▶ [ACTIVITY] Where a line below holds the string "insforge", copy that line.

▶ [RECORDS SUPPLIED]
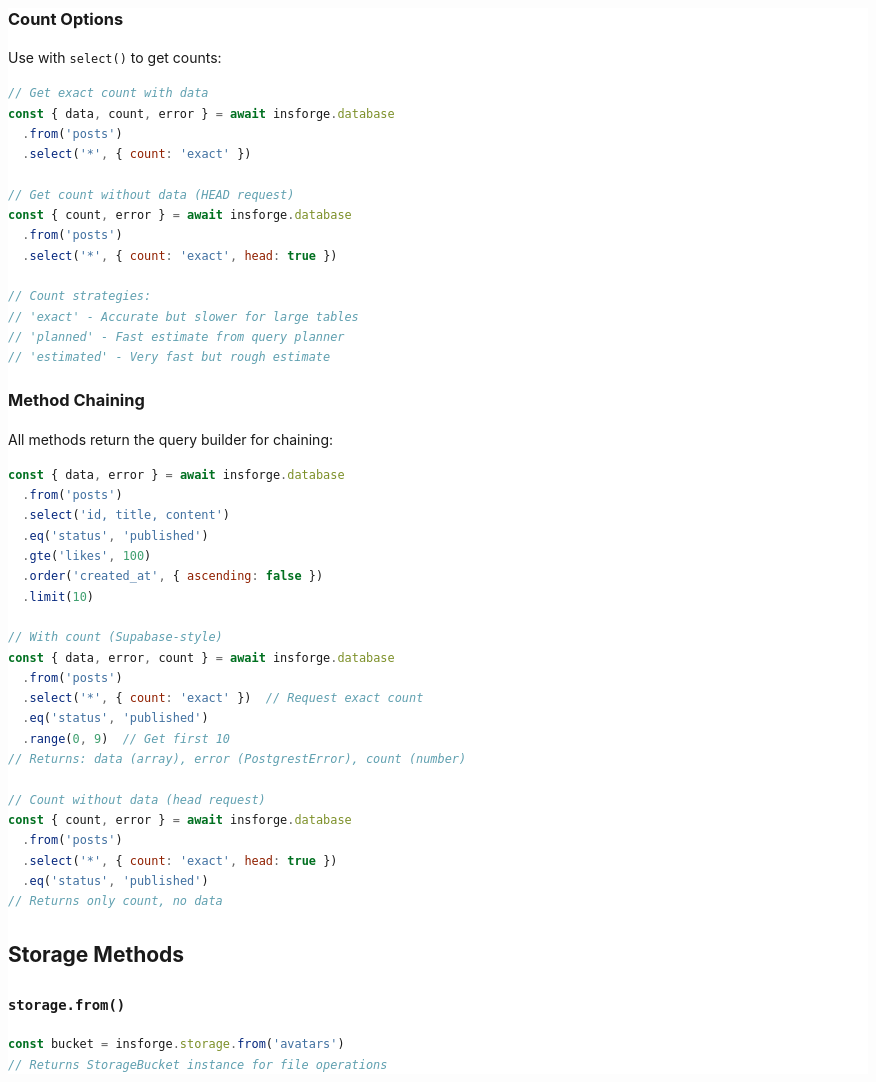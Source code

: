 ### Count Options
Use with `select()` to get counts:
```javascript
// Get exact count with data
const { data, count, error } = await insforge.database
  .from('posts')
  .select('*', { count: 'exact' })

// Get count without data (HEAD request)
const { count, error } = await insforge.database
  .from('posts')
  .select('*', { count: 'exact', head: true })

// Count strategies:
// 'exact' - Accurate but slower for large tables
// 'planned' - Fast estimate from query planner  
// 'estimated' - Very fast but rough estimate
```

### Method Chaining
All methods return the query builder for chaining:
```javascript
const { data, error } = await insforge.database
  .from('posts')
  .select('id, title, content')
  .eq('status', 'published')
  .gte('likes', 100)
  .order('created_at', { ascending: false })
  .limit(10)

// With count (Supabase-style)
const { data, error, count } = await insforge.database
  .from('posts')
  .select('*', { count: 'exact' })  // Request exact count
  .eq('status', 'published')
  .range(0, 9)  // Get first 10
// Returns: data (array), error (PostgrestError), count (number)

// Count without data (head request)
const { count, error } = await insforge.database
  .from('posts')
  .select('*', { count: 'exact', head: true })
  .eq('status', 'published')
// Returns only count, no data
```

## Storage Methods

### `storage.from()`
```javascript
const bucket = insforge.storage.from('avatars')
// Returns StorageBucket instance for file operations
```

* * *

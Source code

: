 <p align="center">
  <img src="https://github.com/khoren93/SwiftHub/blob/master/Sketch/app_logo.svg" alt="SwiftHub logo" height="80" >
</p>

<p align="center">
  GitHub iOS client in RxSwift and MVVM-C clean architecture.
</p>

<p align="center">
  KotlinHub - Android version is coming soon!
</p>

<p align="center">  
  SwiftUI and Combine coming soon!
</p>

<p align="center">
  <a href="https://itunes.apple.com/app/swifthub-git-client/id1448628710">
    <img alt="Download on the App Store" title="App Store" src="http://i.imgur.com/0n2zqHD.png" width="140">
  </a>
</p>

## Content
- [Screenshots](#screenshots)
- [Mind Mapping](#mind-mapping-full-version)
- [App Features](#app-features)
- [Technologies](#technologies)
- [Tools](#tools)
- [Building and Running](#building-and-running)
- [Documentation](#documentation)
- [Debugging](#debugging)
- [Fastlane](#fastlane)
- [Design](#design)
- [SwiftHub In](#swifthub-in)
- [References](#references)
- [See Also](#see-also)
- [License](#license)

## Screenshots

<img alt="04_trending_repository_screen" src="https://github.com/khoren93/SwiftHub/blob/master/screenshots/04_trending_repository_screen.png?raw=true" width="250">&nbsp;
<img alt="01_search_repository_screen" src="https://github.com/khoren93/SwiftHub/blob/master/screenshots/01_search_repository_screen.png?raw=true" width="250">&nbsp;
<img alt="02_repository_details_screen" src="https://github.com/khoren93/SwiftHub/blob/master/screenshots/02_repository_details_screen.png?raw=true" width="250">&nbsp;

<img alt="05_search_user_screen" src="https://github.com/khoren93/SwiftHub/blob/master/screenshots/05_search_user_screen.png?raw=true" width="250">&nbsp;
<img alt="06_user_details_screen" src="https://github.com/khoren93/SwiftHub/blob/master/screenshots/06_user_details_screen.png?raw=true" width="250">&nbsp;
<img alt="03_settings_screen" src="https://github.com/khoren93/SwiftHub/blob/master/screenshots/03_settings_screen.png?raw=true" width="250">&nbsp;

▶ [RESULT OF THE TASK]
const { data, count, error } = await insforge.database
const { count, error } = await insforge.database
const { data, error } = await insforge.database
const { data, error, count } = await insforge.database
const { count, error } = await insforge.database
const bucket = insforge.storage.from('avatars')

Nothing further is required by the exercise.